The radical philosophy of a group of mainly French social and cultural critics whose views first appeared in the avant-garde magazine Internationale Situationniste from 1958 onwards. Heavily influenced by Surrealism and the flippant statements of Dadaist art, their thinking defined the ideas of the student radicals who barricaded Paris in May 1968.

The Situationists denounced all left-wing radicalism, including Marxism, as narrow-minded and anachronistic. Instead of the take-over of the state and the economy that was the aim of most revolutionaries, they demanded a “revolution of everyday life” that would transform personal relationships and cultural outlooks. Through changes in attitudes to sex, family life, religion, work and the urban environment, culture would in effect become so politicised that it would eventually substitute itself for the conventional institutions of politics.

“Young people everywhere have been allowed to choose between love and a garbage disposal unit. Everywhere they have chosen the garbage disposal unit,” wrote Guy Debord, one of the movement’s leading publicists. “Boredom is always counter-revolutionary. Always.”

c) MANIFESTO

Born in Romania, Isidore Isou moved to Paris after World War II, where his ideas about the nature of art attracted a following. Isou believed that the engine of social evolution was not the survival instinct, but the will to create. Through the act of creation, the artist moved from the slime of unconscious existence to the eternity of history and in essence became god, since it was only through the creation of the world that god could be said to have established his own existence.

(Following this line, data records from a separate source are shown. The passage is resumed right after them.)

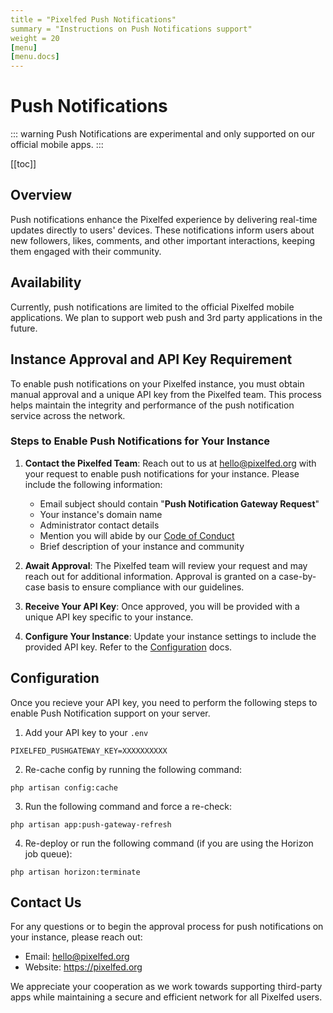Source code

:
 ```yaml
---
title = "Pixelfed Push Notifications"
summary = "Instructions on Push Notifications support"
weight = 20
[menu]
[menu.docs]
---
```


# Push Notifications

::: warning
Push Notifications are experimental and only supported on our official mobile apps.
:::

[[toc]]

## Overview

Push notifications enhance the Pixelfed experience by delivering real-time updates directly to users' devices. These notifications inform users about new followers, likes, comments, and other important interactions, keeping them engaged with their community.

## Availability

Currently, push notifications are limited to the official Pixelfed mobile applications. We plan to support web push and 3rd party applications in the future.


## Instance Approval and API Key Requirement

To enable push notifications on your Pixelfed instance, you must obtain manual approval and a unique API key from the Pixelfed team. This process helps maintain the integrity and performance of the push notification service across the network.

### Steps to Enable Push Notifications for Your Instance

1) **Contact the Pixelfed Team**: Reach out to us at hello@pixelfed.org with your request to enable push notifications for your instance. Please include the following information:
	- Email subject should contain "**Push Notification Gateway Request**"
	- Your instance's domain name
	- Administrator contact details
	- Mention you will abide by our [Code of Conduct](https://github.com/pixelfed/pixelfed/blob/dev/CODE_OF_CONDUCT.md)
	- Brief description of your instance and community

2) **Await Approval**: The Pixelfed team will review your request and may reach out for additional information. Approval is granted on a case-by-case basis to ensure compliance with our guidelines.

3) **Receive Your API Key**: Once approved, you will be provided with a unique API key specific to your instance.

4) **Configure Your Instance**: Update your instance settings to include the provided API key. Refer to the [Configuration](#configuration) docs.

## Configuration

Once you recieve your API key, you need to perform the following steps to enable Push Notification support on your server.

1) Add your API key to your `.env`
```
PIXELFED_PUSHGATEWAY_KEY=XXXXXXXXXX
```

2) Re-cache config by running the following command:
```
php artisan config:cache
```

3) Run the following command and force a re-check:
```
php artisan app:push-gateway-refresh
```

4) Re-deploy or run the following command (if you are using the Horizon job queue):
```
php artisan horizon:terminate
```

## Contact Us

For any questions or to begin the approval process for push notifications on your instance, please reach out:

- Email: hello@pixelfed.org
- Website: https://pixelfed.org

We appreciate your cooperation as we work towards supporting third-party apps while maintaining a secure and efficient network for all Pixelfed users.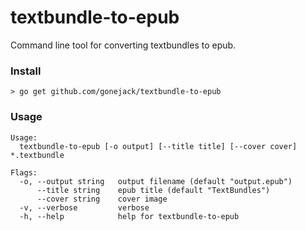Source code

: # textbundle-to-epub

Command line tool for converting textbundles to epub.

### Install
```shell
> go get github.com/gonejack/textbundle-to-epub
```

### Usage
```
Usage:
  textbundle-to-epub [-o output] [--title title] [--cover cover] *.textbundle

Flags:
  -o, --output string   output filename (default "output.epub")
      --title string    epub title (default "TextBundles")
      --cover string    cover image
  -v, --verbose         verbose
  -h, --help            help for textbundle-to-epub
```
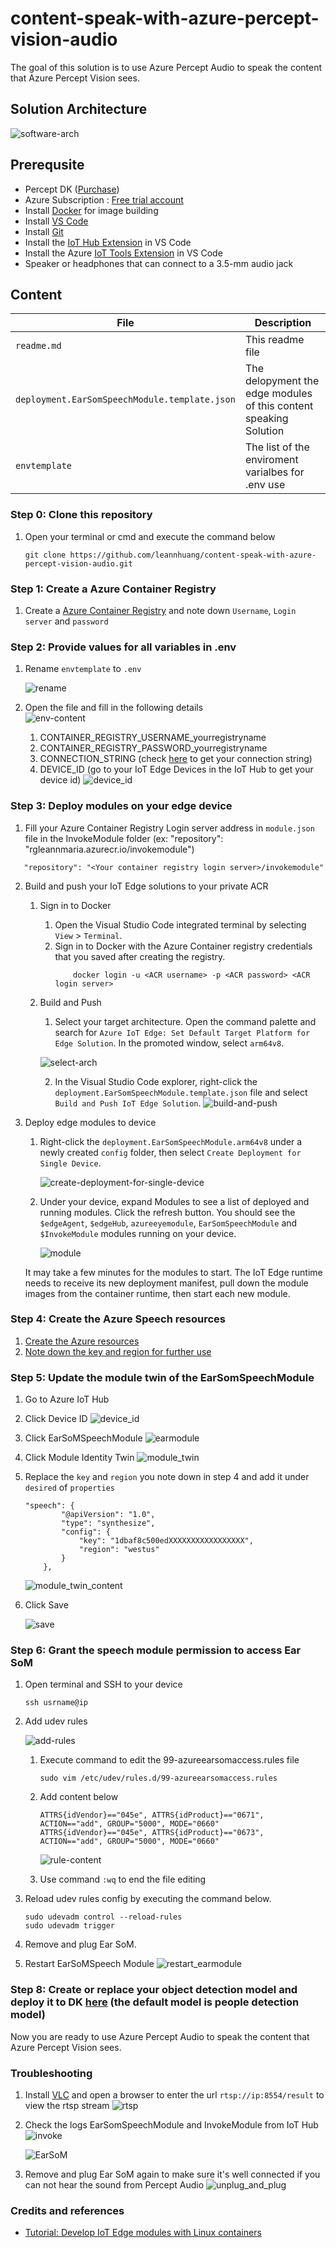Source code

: # content-speak-with-azure-percept-vision-audio
The goal of this solution is to use Azure Percept Audio to speak the content that Azure Percept Vision sees.

## Solution Architecture
![software-arch](docs/images/arch.png)

## Prerequsite
- Percept DK ([Purchase](https://www.microsoft.com/en-us/store/build/azure-percept/8v2qxmzbz9vc))
- Azure Subscription : [Free trial account](https://azure.microsoft.com/en-us/free/)
- Install [Docker](https://docs.docker.com/get-docker/) for image building
- Install [VS Code](https://code.visualstudio.com/)
- Install [Git](https://git-scm.com/)
- Install the [IoT Hub Extension](https://marketplace.visualstudio.com/items?itemName=vsciot-vscode.azure-iot-toolkit) in VS Code
- Install the Azure [IoT Tools Extension](https://marketplace.visualstudio.com/items?itemName=vsciot-vscode.azure-iot-tools) in VS Code
- Speaker or headphones that can connect to a 3.5-mm audio jack

## Content

| File             | Description                                                   |
|-------------------------|---------------------------------------------------------------|
| `readme.md`             | This readme file                                              |
| `deployment.EarSomSpeechModule.template.json`    | The delopyment the edge modules of this content speaking Solution |
| `envtemplate`    | The list of the enviroment varialbes for .env use |

### Step 0: Clone this repository

1. Open your terminal or cmd and execute the command below
   
    ```
    git clone https://github.com/leannhuang/content-speak-with-azure-percept-vision-audio.git
    ```

### Step 1: Create a Azure Container Registry

1. Create a [Azure Container Registry](https://docs.microsoft.com/en-us/azure/iot-edge/tutorial-develop-for-linux?view=iotedge-2020-11#create-a-container-registry) and note down `Username`, `Login server` and `password`

### Step 2: Provide values for all variables in .env

1. Rename `envtemplate` to `.env`
    
    ![rename](docs/images/rename-env.png)
2. Open the file and fill in the following details  
    ![env-content](docs/images/env-content.png)
   1. CONTAINER_REGISTRY_USERNAME_yourregistryname
   2. CONTAINER_REGISTRY_PASSWORD_yourregistryname
   3. CONNECTION_STRING (check [here](https://github.com/leannhuang/voice-control-inventory-management#get-your-iot-hub-connection-string) to get your connection string)
   4. DEVICE_ID (go to your IoT Edge Devices in the IoT Hub to get your device id)
    ![device_id](docs/images/device-id.png)
    

### Step 3: Deploy modules on your edge device

1. Fill your Azure Container Registry Login server address in `module.json` file in the InvokeModule folder (ex: "repository": "rgleannmaria.azurecr.io/invokemodule")
```
   "repository": "<Your container registry login server>/invokemodule"
```

2. Build and push your IoT Edge solutions to your private ACR 
   1. Sign in to Docker
      1. Open the Visual Studio Code integrated terminal by selecting `View` > `Terminal`.
      2. Sign in to Docker with the Azure Container registry credentials that you saved after creating the registry.
            ```
                docker login -u <ACR username> -p <ACR password> <ACR login server>
            ```
   2. Build and Push
      1. Select your target architecture. Open the command palette and search for `Azure IoT Edge: Set Default Target Platform for Edge Solution`. In the promoted window, select `arm64v8`.
        
        ![select-arch](docs/images/select-architecture.png)
        
      2. In the Visual Studio Code explorer, right-click the `deployment.EarSomSpeechModule.template.json` file and select `Build and Push IoT Edge Solution`.
        ![build-and-push](docs/images/build-and-push.png) 
   

3. Deploy edge modules to device
   1. Right-click the `deployment.EarSomSpeechModule.arm64v8` under a newly created `config` folder, then select `Create Deployment for Single Device`.
        
        ![create-deployment-for-single-device](docs/images/create-deployment-for-single-device.png) 

   2. Under your device, expand Modules to see a list of deployed and running modules. Click the refresh button. You should see the `$edgeAgent`, `$edgeHub`, `azureeyemodule`, `EarSomSpeechModule` and `$InvokeModule` modules running on your device.
        
        ![module](docs/images/module-list.png) 
    
    It may take a few minutes for the modules to start. The IoT Edge runtime needs to receive its new deployment manifest, pull down the module images from the container runtime, then start each new module.


### Step 4: Create the Azure Speech resources
  1. [Create the Azure resources](https://docs.microsoft.com/en-us/azure/cognitive-services/speech-service/overview#create-the-azure-resource) 
  2. [Note down the key and region for further use](https://docs.microsoft.com/en-us/azure/cognitive-services/speech-service/overview#find-keys-and-locationregion)

### Step 5: Update the module twin of the EarSomSpeechModule
  1. Go to Azure IoT Hub
  2. Click Device ID
        ![device_id](docs/images/device_id.png) 
  3. Click EarSoMSpeechModule
        ![earmodule](docs/images/earmodule.png) 
  4. Click Module Identity Twin
        ![module_twin](docs/images/module_twin.png) 
  5. Replace the `key` and `region` you note down in step 4 and add it under `desired` of `properties`
        ```
        "speech": {
                "@apiVersion": "1.0",
                "type": "synthesize",
                "config": {
                    "key": "1dbaf8c500edXXXXXXXXXXXXXXXXX",
                    "region": "westus"
                }
            },
        ```
        ![module_twin_content](docs/images/module_twin_content.png) 
  6. Click Save
   
        ![save](docs/images/save.png)


### Step 6: Grant the speech module permission to access Ear SoM

  1. Open terminal and SSH to your device 
   
        ```
        ssh usrname@ip
        ```

  2. Add udev rules

        ![add-rules](docs/images/add-rules.jpeg)  

      1. Execute command to edit the 99-azureearsomaccess.rules file
            ```
            sudo vim /etc/udev/rules.d/99-azureearsomaccess.rules
            ```
      2. Add content below
            ```
            ATTRS{idVendor}=="045e", ATTRS{idProduct}=="0671", ACTION=="add", GROUP="5000", MODE="0660"
            ATTRS{idVendor}=="045e", ATTRS{idProduct}=="0673", ACTION=="add", GROUP="5000", MODE="0660"
            ```

            ![rule-content](docs/images/rule-content.jpeg)  
       
      3. Use command `:wq` to end the file editing

  3. Reload udev rules config by executing the command below.    
  
        ```
        sudo udevadm control --reload-rules
        sudo udevadm trigger
        ```
  4. Remove and plug Ear SoM.
  5. Restart EarSoMSpeech Module
        ![restart_earmodule](docs/images/restart_earmodule.png)  


### Step 8: Create or replace your object detection model and deploy it to DK [here](https://docs.microsoft.com/en-us/azure/azure-percept/tutorial-nocode-vision) (the default model is people detection model)  


Now you are ready to use Azure Percept Audio to speak the content that Azure Percept Vision sees. 

### Troubleshooting
1. Install [VLC](https://www.videolan.org/) and open a browser to enter the url `rtsp://ip:8554/result` to view the rtsp stream 
    ![rtsp](docs/images/rtsp-stream.png) 
   
2. Check the logs EarSomSpeechModule and InvokeModule from IoT Hub 
    ![invoke](docs/images/invoke-log.png) 

    ![EarSoM](docs/images/EarSoM-log.png) 

3. Remove and plug Ear SoM again to make sure it's well connected if you can not hear the sound from Percept Audio
    ![unplug_and_plug](docs/images/unplug_and_plug.png) 

### Credits and references
- [Tutorial: Develop IoT Edge modules with Linux containers](https://docs.microsoft.com/en-us/azure/iot-edge/tutorial-develop-for-linux?view=iotedge-2020-11)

“We will call young any individual, no matter what his age, who does not yet coincide with his function, who acts and struggles to attain the realm of activity he truly desires, who fights to achieve a career in terms of a situation and a form of work other then that which has been planned for him,” Isou wrote.

“Those who know and love their places, whether proletarians or capitalists, are passive, because they don’t want to compromise themselves by appearing in the streets. They have gods and children to protect!

“The young, who have nothing to lose, are attack – indeed, they are adventure. Let youth cease to serve as a commodity merely to become the consumer of its own elan.”

d) PARIS GRAFFITI FROM MAY 1968

“Do not adjust your mind, there is a fault with reality”

“Demand the impossible”

“Je suis Marxiste, style Groucho”

e) NEVER MIND THE BOLLOCKS, HERE’S THE SEX PISTOLS

After Malcolm McLaren was thrown out of art school, he opened a shop in the King’s Road in Chelsea with his partner Vivienne Westwood. The couple designed and made clothes together, taking fabrics and deliberately ripping and dirtying them to make them look old and at the same time new. In the summer of 1975, four of their customers decided to form a band, which McLaren named the Sex Pistols. McLaren wanted the band to “shoot down anything we didn’t like, which in our case was absolutely everything. Naturally it was too wild to be tamed.” The band members soon started arguing with each other and Johnny Rotten left in 1978. A few months later, Sid Vicious, the bassist, died of a drug overdose in New York while awaiting trial on charges of murdering his girlfriend, Nancy Spungen.